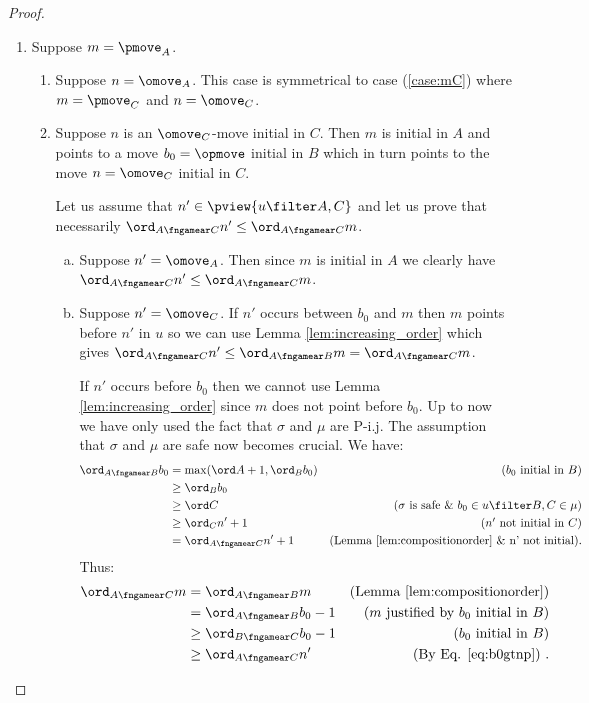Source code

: \begin{proof}
\begin{enumerate}[(1)]
\item \label{case:mA} Suppose $m = \pmove_A$.
\begin{enumerate}

\item Suppose $n=\omove_A$.
This case is symmetrical to case
(\ref{case:mC}) where $m=\pmove_C$ and $n=\omove_C$.

\item Suppose  $n$ is an $\omove_C$-move initial in $C$.
Then $m$ is initial in $A$ and points to a move
$b_0 = \opmove$ initial in $B$ which in turn points to the
move $n =\omove_C$ initial in $C$.

Let us assume that $n'\in \pview{u\filter A,C}$ and let us prove that necessarily $\ord_{A\fngamear C} n' \leq \ord_{A\fngamear C} m$.

	\begin{enumerate}[(a)]
	\item Suppose $n'=\omove_A$. Then
since $m$ is initial in $A$ we clearly have 
$\ord_{A\fngamear C} n' \leq \ord_{A\fngamear C} m$.

	\item Suppose $n'=\omove_C$.
	If $n'$ occurs between $b_0$ and $m$ then $m$ points before $n'$ in 		$u$ so we can use Lemma \ref{lem:increasing_order} which gives $\ord_{A\fngamear C} n' \leq \ord_{A\fngamear B} m
		= \ord_{A\fngamear C} m$.
		\smallskip
		
		
		If $n'$ occurs before $b_0$ then 
		we cannot use Lemma \ref{lem:increasing_order}
		since $m$ does not point before $b_0$.
Up to now we have only used the fact that $\sigma$ and $\mu$ are P-i.j. The assumption that $\sigma$ and $\mu$ are safe now becomes crucial. We have:
		\begin{align}
		\ord_{A\fngamear B} b_0 
		& = \max(\ord A +1, \ord_B b_0) & \mbox{($b_0$ initial in $B$)} \nonumber \\
		& \geq \ord_B b_0 \nonumber  \\
		& \geq \ord C & \mbox{($\sigma$ is safe \& $b_0 \in u \filter  B,C \in \mu$)} \nonumber  \\
		& \geq \ord_C n' +1 & \mbox{($n'$ not initial in $C$)} \nonumber  \\
		& = \ord_{A\fngamear C} n' +1 & \mbox{(Lemma \ref{lem:compositionorder} \& \mbox{n' not initial})}. \label{eq:b0gtnp}
		\end{align}
Thus:
		\begin{align*}
		\ord_{A\fngamear C} m 
		& = \ord_{A\fngamear B} m & \mbox{(Lemma \ref{lem:compositionorder})} \\
		& = \ord_{A\fngamear B} b_0 -1  & \mbox{($m$ justified by $b_0$ initial in $B$)} \\
		& \geq \ord_{B\fngamear C} b_0 -1 & \mbox{($b_0$ initial in $B$)} \\
		& \geq \ord_{A\fngamear C} n' & \mbox{(By Eq. \ref{eq:b0gtnp})} \ .
		\end{align*}
		\end{enumerate}


\end{enumerate}
\end{enumerate}
\end{proof}
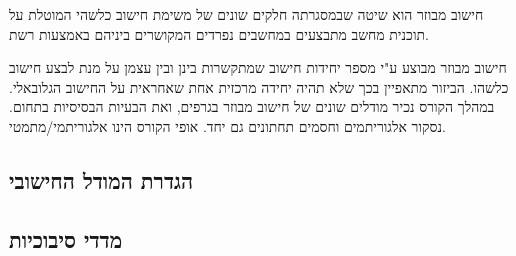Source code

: \begin{displayquote}
חישוב מבוזר הוא שיטה שבמסגרתה חלקים שונים של משימת חישוב כלשהי המוטלת על תוכנית מחשב מתבצעים במחשבים נפרדים המקושרים ביניהם באמצעות רשת.
\end{displayquote}

חישוב מבוזר מבוצע ע"י מספר יחידות חישוב שמתקשרות בינן ובין עצמן על מנת לבצע חישוב כלשהו. הביזור מתאפיין בכך שלא תהיה יחידה מרכזית אחת שאחראית על החישוב הגלובאלי.
במהלך הקורס נכיר מודלים שונים של חישוב מבוזר בגרפים, ואת הבעיות הבסיסיות בתחום. נסקור אלגוריתמים וחסמים תחתונים גם יחד. אופי הקורס הינו אלגוריתמי/מתמטי.

\subsection{הגדרת המודל החישובי}
\subsection{מדדי סיבוכיות}
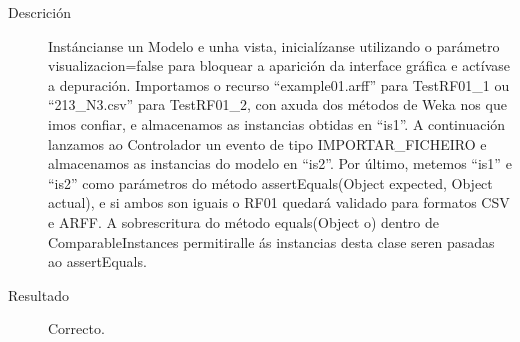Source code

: \begin{description}
\begin{lstlisting}
\end{lstlisting}
\item[Descrición]
Instáncianse un Modelo e unha vista, inicialízanse utilizando o parámetro visualizacion=false para bloquear a aparición da interface gráfica e actívase a depuración. Importamos o recurso ``example01.arff'' para TestRF01\_1 ou ``213\_N3.csv'' para TestRF01\_2, con axuda dos métodos de Weka nos que imos confiar, e almacenamos as instancias obtidas en ``is1''. A continuación lanzamos ao Controlador un evento de tipo IMPORTAR\_FICHEIRO e almacenamos as instancias do modelo en ``is2''. Por último, metemos ``is1'' e ``is2'' como parámetros do método assertEquals(Object expected, Object actual), e si ambos son iguais o RF01 quedará validado para formatos CSV e ARFF. A sobrescritura do método equals(Object o) dentro de ComparableInstances permitiralle ás instancias desta clase seren pasadas ao assertEquals.
\item[Resultado]
Correcto.
\end{description}

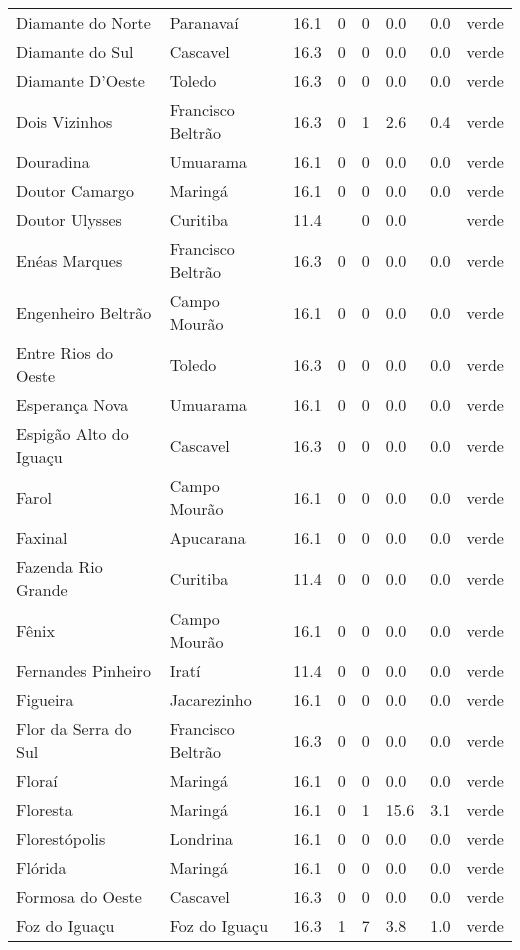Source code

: \begin{longtable}{l|lllllll}
  Diamante do Norte & Paranavaí & 16.1 & 0 & 0 & 0.0 & 0.0 & verde \\ 
  Diamante do Sul & Cascavel & 16.3 & 0 & 0 & 0.0 & 0.0 & verde \\ 
  Diamante D'Oeste & Toledo & 16.3 & 0 & 0 & 0.0 & 0.0 & verde \\ 
  Dois Vizinhos & Francisco Beltrão & 16.3 & 0 & 1 & 2.6 & 0.4 & verde \\ 
  Douradina & Umuarama & 16.1 & 0 & 0 & 0.0 & 0.0 & verde \\ 
  Doutor Camargo & Maringá & 16.1 & 0 & 0 & 0.0 & 0.0 & verde \\ 
  Doutor Ulysses & Curitiba & 11.4 &  & 0 & 0.0 &  & verde \\ 
  Enéas Marques & Francisco Beltrão & 16.3 & 0 & 0 & 0.0 & 0.0 & verde \\ 
  Engenheiro Beltrão & Campo Mourão & 16.1 & 0 & 0 & 0.0 & 0.0 & verde \\ 
  Entre Rios do Oeste & Toledo & 16.3 & 0 & 0 & 0.0 & 0.0 & verde \\ 
  Esperança Nova & Umuarama & 16.1 & 0 & 0 & 0.0 & 0.0 & verde \\ 
  Espigão Alto do Iguaçu & Cascavel & 16.3 & 0 & 0 & 0.0 & 0.0 & verde \\ 
  Farol & Campo Mourão & 16.1 & 0 & 0 & 0.0 & 0.0 & verde \\ 
  Faxinal & Apucarana & 16.1 & 0 & 0 & 0.0 & 0.0 & verde \\ 
  Fazenda Rio Grande & Curitiba & 11.4 & 0 & 0 & 0.0 & 0.0 & verde \\ 
  Fênix & Campo Mourão & 16.1 & 0 & 0 & 0.0 & 0.0 & verde \\ 
  Fernandes Pinheiro & Iratí & 11.4 & 0 & 0 & 0.0 & 0.0 & verde \\ 
  Figueira & Jacarezinho & 16.1 & 0 & 0 & 0.0 & 0.0 & verde \\ 
  Flor da Serra do Sul & Francisco Beltrão & 16.3 & 0 & 0 & 0.0 & 0.0 & verde \\ 
  Floraí & Maringá & 16.1 & 0 & 0 & 0.0 & 0.0 & verde \\ 
  Floresta & Maringá & 16.1 & 0 & 1 & 15.6 & 3.1 & verde \\ 
  Florestópolis & Londrina & 16.1 & 0 & 0 & 0.0 & 0.0 & verde \\ 
  Flórida & Maringá & 16.1 & 0 & 0 & 0.0 & 0.0 & verde \\ 
  Formosa do Oeste & Cascavel & 16.3 & 0 & 0 & 0.0 & 0.0 & verde \\ 
  Foz do Iguaçu & Foz do Iguaçu & 16.3 & 1 & 7 & 3.8 & 1.0 & verde \\ 

\end{longtable}
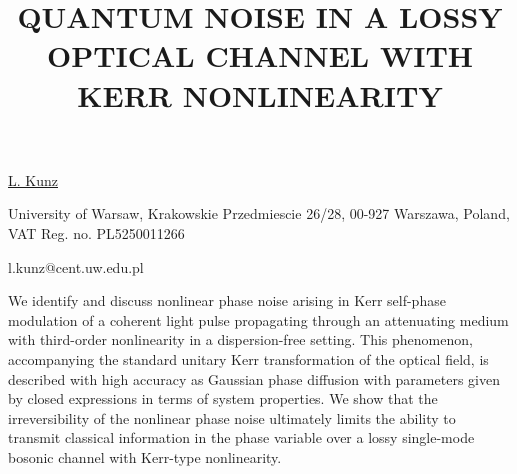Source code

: \title{QUANTUM NOISE IN A LOSSY OPTICAL CHANNEL WITH KERR NONLINEARITY}

\underline{L. Kunz}  

{\normalsize{\vspace{-4mm}
University of Warsaw,
Krakowskie Przedmiescie 26/28,
00-927 Warszawa, Poland,
VAT Reg. no. PL5250011266



\email l.kunz@cent.uw.edu.pl}}

We identify and discuss nonlinear phase noise arising in Kerr self-phase modulation of a coherent light pulse propagating through an attenuating medium with third-order nonlinearity in a dispersion-free setting. This phenomenon, accompanying the standard unitary Kerr transformation of the optical field, is described with high accuracy as Gaussian phase diffusion with parameters given by closed expressions in terms of system properties. We show that the irreversibility of the nonlinear phase noise ultimately limits the ability to transmit classical information in the phase variable over a lossy single-mode bosonic channel with Kerr-type nonlinearity.

\vspace{\baselineskip}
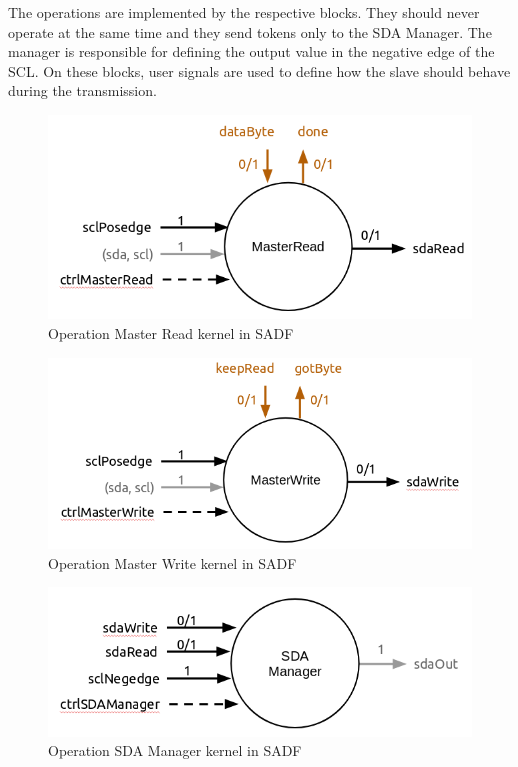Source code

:\documentclass{article}
\begin{document}
The operations are implemented by the respective blocks. They should never operate at the same time and they send tokens only to the SDA Manager. The manager is responsible for defining the output value in the negative edge of the SCL. On these blocks, user signals are used to define how the slave should behave during the transmission.
\begin{figure}
  \includegraphics[width=\linewidth]{img/block_read.png}
  \caption{Operation Master Read kernel in SADF}
  \label{fig:block_read}
\end{figure}
\begin{figure}
  \includegraphics[width=\linewidth]{img/block_write.png}
  \caption{Operation Master Write kernel in SADF}
  \label{fig:block_write}
\end{figure}
\begin{figure}
  \includegraphics[width=\linewidth]{img/block_sda.png}
  \caption{Operation SDA Manager kernel in SADF}
  \label{fig:block_sda}
\end{figure}
\end{document}
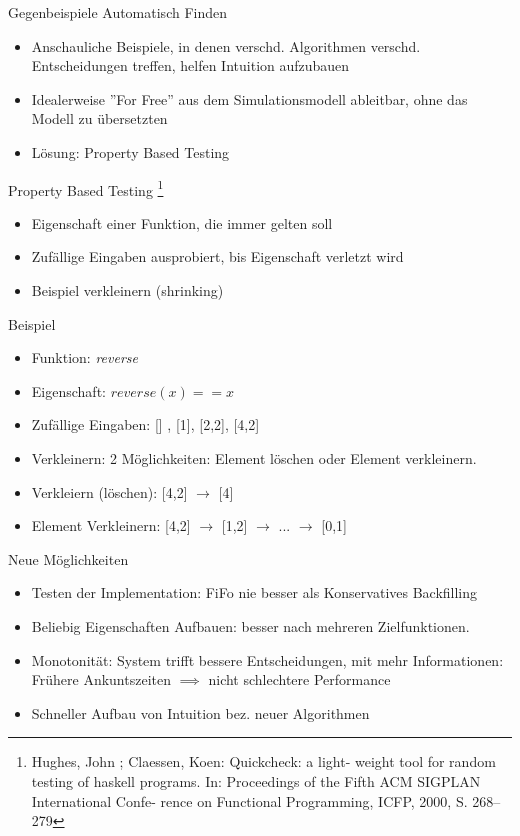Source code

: \documentclass[aspectratio=169,10pt]{beamer}
\begin{document}
\begin{frame}[t,fragile]{Gegenbeispiele Automatisch Finden}
	\begin{itemize}
		\item \alert{Anschauliche} Beispiele, in denen verschd. Algorithmen verschd. Entscheidungen treffen, helfen Intuition aufzubauen
		\item Idealerweise ''For Free'' aus dem Simulationsmodell ableitbar, ohne das Modell zu \"ubersetzten 
		\item L\"osung: \alert{Property Based Testing}
	\end{itemize}
\end{frame}
\begin{frame}[t,fragile]{Property Based Testing \footnote{Hughes, John ; Claessen, Koen: Quickcheck: a light-
		weight tool for random testing of haskell programs. In:
		Proceedings of the Fifth ACM SIGPLAN International Confe-
		rence on Functional Programming, ICFP, 2000, S. 268–279}}
	\begin{itemize}
		\item Eigenschaft einer Funktion, die immer gelten soll
		\item Zuf\"allige Eingaben ausprobiert, bis Eigenschaft verletzt wird
		\item Beispiel verkleinern (shrinking) 
	\end{itemize}
\end{frame}

\begin{frame}[t, fragile]{Beispiel}
\begin{itemize}

	\item Funktion: \emph{reverse}
	\item Eigenschaft: $reverse(x) == x$
	\item Zuf\"allige Eingaben: [] , [1], [2,2], [4,2]\lightning
	\item Verkleinern: 2 M\"oglichkeiten: Element l\"oschen oder Element verkleinern. 
	\item Verkleiern (l\"oschen): [4,2] $\rightarrow$ [4] \lightning
	\item Element Verkleinern: [4,2] $\rightarrow$ [1,2] $\rightarrow$ ... $\rightarrow$ [0,1]
\end{itemize}
\end{frame}

\begin{frame}[t, fragile]{Neue M\"oglichkeiten}
\begin{itemize}
	\item Testen der Implementation: FiFo nie besser als Konservatives Backfilling
	\item Beliebig Eigenschaften Aufbauen: besser nach mehreren Zielfunktionen.
	\item Monotonit\"at: System trifft bessere Entscheidungen, mit mehr Informationen: Fr\"uhere Ankuntszeiten $\implies$ nicht schlechtere Performance
	\item Schneller Aufbau von Intuition bez. neuer Algorithmen
\end{itemize}
\end{frame}
\end{document}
# # # # #
### EXERCISE OBJECTIVE
Write out every line in the data that holds the string "kernel".

### THE ANSWER
  \caption{Operation Master Read kernel in SADF}
  \caption{Operation Master Write kernel in SADF}
  \caption{Operation SDA Manager kernel in SADF}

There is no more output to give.